● **ABOUT THIS TASK**
For the material that follows, return exactly the lines from the one with "- \int_0^\infty -2x" through the one with "The limit can", both ends included.

--- START ---

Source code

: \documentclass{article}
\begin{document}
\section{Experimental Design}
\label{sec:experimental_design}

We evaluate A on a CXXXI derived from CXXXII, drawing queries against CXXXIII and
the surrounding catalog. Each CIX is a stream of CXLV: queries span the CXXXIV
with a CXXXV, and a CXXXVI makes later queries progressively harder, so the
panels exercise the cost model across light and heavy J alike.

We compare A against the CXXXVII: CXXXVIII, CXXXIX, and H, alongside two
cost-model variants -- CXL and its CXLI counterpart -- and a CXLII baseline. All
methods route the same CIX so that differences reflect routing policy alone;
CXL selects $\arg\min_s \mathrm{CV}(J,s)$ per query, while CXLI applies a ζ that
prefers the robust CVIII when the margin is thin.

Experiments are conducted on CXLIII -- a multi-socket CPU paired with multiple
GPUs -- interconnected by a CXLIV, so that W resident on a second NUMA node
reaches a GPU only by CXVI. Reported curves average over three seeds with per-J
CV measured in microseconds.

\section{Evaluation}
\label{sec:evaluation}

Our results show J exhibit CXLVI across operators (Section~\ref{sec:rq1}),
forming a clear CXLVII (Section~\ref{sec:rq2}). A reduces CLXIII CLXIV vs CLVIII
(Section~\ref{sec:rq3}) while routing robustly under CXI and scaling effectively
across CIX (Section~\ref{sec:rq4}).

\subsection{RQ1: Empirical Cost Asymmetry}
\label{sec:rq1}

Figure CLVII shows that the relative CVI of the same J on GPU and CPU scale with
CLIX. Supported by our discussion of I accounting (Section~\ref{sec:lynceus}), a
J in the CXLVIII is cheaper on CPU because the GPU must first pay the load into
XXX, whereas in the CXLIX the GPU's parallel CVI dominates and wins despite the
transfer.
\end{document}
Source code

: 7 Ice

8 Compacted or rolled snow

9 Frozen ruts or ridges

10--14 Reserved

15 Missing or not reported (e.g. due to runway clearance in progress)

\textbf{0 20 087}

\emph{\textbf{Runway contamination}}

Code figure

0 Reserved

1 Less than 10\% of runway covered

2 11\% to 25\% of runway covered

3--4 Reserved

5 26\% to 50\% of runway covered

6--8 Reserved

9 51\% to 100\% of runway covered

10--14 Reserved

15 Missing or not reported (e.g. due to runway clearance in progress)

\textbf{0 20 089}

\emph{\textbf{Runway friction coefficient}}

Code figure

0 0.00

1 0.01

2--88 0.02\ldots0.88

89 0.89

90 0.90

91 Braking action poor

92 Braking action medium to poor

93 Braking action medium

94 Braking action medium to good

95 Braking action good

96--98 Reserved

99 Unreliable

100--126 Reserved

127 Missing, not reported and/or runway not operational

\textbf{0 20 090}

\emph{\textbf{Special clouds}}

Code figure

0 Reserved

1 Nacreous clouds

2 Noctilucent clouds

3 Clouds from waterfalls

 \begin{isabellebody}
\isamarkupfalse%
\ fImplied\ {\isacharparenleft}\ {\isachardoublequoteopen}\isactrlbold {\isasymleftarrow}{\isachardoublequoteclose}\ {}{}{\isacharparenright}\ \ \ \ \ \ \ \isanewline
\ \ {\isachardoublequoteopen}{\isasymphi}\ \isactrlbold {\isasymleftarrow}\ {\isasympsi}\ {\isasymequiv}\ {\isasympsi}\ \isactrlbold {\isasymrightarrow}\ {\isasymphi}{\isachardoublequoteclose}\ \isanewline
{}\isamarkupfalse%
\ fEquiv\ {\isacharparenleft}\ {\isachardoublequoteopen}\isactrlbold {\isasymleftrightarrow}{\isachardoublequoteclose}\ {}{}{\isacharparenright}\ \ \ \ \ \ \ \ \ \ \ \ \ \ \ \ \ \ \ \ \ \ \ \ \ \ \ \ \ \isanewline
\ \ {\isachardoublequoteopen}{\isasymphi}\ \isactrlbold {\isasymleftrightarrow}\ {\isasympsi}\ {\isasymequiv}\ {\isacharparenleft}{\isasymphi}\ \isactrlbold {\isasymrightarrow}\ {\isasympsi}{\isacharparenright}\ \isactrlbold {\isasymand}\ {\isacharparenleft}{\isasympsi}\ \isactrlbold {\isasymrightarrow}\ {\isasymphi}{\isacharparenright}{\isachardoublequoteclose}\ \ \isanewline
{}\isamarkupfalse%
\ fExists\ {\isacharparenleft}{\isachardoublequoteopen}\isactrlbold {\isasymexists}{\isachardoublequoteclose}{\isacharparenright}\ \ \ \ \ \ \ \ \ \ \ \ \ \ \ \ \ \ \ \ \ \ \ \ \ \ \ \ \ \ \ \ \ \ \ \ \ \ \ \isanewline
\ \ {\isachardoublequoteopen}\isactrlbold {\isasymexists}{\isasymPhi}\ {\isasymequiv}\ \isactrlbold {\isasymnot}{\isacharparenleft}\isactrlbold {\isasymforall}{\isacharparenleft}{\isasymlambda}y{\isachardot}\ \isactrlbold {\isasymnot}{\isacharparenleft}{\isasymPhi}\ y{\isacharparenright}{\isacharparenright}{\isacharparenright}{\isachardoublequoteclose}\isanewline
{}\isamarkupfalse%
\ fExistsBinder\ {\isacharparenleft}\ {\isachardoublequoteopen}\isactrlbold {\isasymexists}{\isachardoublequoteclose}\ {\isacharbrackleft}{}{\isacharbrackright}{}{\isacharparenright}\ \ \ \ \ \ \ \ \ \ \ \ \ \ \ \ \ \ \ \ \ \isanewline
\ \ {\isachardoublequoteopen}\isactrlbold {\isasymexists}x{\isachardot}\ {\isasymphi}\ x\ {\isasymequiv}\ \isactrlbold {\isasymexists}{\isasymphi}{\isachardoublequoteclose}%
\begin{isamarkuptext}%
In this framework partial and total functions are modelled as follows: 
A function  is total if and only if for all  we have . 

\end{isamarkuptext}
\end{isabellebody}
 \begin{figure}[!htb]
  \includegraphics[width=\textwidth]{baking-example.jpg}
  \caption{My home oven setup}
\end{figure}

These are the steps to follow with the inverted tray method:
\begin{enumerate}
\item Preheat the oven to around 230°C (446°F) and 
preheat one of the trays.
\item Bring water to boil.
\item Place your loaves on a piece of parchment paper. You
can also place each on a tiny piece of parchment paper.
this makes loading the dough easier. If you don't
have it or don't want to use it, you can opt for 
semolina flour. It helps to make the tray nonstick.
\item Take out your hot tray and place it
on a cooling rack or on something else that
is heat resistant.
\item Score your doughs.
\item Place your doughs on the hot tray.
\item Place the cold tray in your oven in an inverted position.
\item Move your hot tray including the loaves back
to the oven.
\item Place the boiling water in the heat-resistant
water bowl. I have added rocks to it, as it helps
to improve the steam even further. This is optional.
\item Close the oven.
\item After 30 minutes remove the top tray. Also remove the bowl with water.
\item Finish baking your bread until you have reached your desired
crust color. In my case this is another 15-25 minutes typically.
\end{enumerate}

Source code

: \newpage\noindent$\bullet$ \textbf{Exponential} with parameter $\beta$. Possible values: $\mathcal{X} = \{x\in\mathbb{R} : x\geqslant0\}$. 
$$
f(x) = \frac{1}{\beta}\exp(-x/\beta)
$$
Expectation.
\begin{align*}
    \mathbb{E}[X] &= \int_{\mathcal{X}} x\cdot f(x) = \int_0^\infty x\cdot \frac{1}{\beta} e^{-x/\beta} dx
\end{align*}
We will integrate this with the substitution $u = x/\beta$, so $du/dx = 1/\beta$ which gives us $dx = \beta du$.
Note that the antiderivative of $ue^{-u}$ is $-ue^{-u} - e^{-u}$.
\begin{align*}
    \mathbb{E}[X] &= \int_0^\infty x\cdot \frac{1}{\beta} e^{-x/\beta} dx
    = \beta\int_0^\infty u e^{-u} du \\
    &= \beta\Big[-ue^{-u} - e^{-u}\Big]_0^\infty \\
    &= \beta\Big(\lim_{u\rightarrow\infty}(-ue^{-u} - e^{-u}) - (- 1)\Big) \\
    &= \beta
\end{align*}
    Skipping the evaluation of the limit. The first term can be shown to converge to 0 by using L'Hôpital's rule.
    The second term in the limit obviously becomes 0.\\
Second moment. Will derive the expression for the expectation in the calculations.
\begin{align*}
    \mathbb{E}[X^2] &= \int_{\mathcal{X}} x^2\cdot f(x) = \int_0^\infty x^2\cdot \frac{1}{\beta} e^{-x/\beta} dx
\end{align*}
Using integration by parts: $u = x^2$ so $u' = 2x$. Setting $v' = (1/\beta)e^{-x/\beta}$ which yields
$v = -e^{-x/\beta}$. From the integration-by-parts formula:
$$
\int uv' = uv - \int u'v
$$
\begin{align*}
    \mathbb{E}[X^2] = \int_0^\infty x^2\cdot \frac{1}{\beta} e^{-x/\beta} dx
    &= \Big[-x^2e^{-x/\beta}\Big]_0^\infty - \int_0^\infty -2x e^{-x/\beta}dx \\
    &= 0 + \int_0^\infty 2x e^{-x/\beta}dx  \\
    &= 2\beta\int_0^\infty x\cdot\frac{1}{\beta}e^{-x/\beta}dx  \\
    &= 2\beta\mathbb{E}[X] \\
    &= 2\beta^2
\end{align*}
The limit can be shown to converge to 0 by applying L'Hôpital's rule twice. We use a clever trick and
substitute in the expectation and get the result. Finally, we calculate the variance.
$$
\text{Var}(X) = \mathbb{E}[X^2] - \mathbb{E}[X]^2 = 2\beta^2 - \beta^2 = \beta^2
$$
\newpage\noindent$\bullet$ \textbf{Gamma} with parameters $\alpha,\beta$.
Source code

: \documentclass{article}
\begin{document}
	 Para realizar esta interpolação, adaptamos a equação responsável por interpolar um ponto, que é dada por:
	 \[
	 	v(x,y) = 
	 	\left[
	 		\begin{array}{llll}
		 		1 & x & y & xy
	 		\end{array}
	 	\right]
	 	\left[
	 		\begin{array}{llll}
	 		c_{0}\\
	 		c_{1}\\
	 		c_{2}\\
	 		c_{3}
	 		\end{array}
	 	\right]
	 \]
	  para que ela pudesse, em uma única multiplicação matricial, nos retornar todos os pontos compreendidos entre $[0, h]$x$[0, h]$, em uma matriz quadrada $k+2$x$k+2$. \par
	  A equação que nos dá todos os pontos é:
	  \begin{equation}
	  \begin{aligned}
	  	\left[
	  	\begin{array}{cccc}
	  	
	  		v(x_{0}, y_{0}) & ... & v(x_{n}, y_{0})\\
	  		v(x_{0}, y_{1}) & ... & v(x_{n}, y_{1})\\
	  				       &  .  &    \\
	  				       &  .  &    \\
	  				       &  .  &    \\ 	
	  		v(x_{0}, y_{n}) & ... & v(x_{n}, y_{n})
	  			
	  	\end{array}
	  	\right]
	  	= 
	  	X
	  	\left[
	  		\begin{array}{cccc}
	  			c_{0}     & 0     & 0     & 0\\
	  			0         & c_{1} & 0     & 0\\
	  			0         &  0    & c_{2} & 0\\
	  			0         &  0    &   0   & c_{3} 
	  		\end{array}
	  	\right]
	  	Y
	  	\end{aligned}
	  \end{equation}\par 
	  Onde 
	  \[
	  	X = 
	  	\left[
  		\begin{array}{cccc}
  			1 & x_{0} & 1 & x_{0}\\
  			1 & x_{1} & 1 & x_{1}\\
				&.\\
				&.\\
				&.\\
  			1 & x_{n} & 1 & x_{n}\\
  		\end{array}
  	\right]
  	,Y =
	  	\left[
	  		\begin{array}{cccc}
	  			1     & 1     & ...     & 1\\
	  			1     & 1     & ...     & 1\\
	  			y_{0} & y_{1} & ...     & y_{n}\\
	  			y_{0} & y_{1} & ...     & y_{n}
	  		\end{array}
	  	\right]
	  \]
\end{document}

--- END ---

● **THE COMPLETED TASK**
    &= \Big[-x^2e^{-x/\beta}\Big]_0^\infty - \int_0^\infty -2x e^{-x/\beta}dx \\
    &= 0 + \int_0^\infty 2x e^{-x/\beta}dx  \\
    &= 2\beta\int_0^\infty x\cdot\frac{1}{\beta}e^{-x/\beta}dx  \\
    &= 2\beta\mathbb{E}[X] \\
    &= 2\beta^2
\end{align*}
The limit can be shown to converge to 0 by applying L'Hôpital's rule twice. We use a clever trick and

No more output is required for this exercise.